In November the outgoing president of the National Conference of Catholic Bishops issued a statement about the moral dimensions of the Iraq sanctions. "The international community should not resort to means which effectively punish the Iraqi people for the actions of an authoritarian regime over which they have no control," said Bishop Anthony M. Pilla of Cleveland. Pilla added that "the Iraqi government has a duty to stop its internal repression, to end its threat to peace, to abandon its efforts to develop weapons of mass destruction, and to respect the legitimate role of the United Nations in ensuring that it does so."
In December, after Iraq once again stymied the work of UN arms inspectors, the U.S. and Britain could think of no more creative solution to the continuing problems than bombing, but the recent military actions over Iraq seemed to have solved the inspection problem only by canceling it. When in doubt, bomb, the saying goes. But bombing Iraq relieved none of the doubts about Saddam Hussein--about his intentions, his military capabilities, his political future. And the sanctions--morally as murky as the drinking water in Baghdad--remain fully in place.

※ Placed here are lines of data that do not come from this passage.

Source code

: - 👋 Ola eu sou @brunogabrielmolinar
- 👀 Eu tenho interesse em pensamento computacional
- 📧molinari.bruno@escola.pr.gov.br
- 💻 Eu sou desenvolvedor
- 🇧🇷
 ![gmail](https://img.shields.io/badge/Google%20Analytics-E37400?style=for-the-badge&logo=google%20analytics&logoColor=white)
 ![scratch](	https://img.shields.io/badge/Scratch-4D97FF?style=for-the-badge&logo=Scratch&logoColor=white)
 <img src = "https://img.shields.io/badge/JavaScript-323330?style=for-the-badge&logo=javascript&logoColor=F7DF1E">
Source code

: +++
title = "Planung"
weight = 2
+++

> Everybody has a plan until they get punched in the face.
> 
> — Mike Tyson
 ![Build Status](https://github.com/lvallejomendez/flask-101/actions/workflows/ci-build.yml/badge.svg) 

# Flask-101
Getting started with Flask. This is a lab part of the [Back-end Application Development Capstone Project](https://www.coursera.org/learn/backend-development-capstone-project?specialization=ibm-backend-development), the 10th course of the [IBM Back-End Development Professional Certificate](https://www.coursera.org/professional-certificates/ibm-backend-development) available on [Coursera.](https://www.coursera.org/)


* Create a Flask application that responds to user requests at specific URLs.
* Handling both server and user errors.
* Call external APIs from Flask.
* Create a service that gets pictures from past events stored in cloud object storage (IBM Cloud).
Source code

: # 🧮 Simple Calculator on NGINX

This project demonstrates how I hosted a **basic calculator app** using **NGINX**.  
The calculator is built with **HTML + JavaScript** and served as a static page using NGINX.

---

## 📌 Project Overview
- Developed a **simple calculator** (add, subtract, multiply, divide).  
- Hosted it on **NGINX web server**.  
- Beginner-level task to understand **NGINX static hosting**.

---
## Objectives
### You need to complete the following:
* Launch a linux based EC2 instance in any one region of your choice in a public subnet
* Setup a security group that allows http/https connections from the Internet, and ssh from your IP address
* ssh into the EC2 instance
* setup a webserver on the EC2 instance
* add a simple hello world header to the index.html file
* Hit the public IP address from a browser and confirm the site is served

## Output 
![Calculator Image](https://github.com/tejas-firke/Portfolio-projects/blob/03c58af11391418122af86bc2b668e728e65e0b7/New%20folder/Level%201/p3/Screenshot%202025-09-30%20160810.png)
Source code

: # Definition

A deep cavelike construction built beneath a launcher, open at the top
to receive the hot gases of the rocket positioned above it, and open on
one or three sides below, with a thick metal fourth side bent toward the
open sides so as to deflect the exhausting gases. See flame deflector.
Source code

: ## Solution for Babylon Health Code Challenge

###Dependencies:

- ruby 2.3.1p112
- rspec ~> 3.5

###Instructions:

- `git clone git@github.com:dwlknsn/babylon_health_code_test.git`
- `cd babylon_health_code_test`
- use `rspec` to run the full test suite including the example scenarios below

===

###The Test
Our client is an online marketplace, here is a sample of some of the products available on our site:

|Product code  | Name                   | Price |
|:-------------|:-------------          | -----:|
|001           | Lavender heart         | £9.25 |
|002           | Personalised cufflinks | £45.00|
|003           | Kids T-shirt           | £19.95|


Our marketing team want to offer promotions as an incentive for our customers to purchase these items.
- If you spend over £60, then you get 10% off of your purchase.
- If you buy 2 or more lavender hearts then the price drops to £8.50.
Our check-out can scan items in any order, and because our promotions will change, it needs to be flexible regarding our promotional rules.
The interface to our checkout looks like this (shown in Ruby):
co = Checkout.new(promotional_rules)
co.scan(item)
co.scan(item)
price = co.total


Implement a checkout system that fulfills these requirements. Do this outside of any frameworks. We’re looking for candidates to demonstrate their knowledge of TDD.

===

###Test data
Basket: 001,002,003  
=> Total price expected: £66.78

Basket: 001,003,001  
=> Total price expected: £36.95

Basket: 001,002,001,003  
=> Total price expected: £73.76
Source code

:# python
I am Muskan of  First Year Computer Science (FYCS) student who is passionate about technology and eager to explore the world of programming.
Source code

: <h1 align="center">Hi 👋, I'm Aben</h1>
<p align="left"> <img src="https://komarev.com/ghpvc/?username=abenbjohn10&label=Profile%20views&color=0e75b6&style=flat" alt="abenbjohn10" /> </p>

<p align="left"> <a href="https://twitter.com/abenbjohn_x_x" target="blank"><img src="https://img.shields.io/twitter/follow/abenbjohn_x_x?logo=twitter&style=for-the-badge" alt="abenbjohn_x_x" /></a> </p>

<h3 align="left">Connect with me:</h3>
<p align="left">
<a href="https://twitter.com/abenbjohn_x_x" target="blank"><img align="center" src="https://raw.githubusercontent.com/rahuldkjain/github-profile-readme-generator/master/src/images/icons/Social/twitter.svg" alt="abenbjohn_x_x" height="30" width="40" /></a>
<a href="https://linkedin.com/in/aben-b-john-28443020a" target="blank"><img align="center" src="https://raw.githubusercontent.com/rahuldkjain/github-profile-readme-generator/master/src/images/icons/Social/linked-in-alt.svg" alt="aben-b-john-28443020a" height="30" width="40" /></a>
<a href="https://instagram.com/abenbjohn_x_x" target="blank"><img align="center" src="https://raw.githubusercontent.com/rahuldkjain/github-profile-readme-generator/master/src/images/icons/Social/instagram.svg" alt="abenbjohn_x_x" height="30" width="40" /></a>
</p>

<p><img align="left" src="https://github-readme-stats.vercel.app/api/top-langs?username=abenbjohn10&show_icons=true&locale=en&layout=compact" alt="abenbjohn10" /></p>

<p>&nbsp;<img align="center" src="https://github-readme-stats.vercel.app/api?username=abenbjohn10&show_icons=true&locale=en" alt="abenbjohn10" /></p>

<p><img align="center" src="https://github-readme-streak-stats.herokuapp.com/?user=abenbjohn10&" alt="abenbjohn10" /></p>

Meanwhile, a threat of military intervention dissuaded Slobodan Milosovic from pursuing a murderous policy of repression against ethnic Albanians in Serbia's Kosovo province. It also nudged him into agreeing to allow international observers into the region to monitor the standoff. But Milosovic's harsh actions in the area over the past decade have succeeded in radicalizing Kosovars to the point that they seem intent upon independence. The rebel Kosovo Liberation Army has taken advantage of the Serbian withdrawal to solidify and expand its hold over areas of Kosovo, and has continued to press its military campaign against Serb forces. The KLA's escalating military action has significantly altered the moral question of intervention. Now international monitors increasingly find themselves in the position of observing not a tenuous cease fire, but an ever-expanding civil war.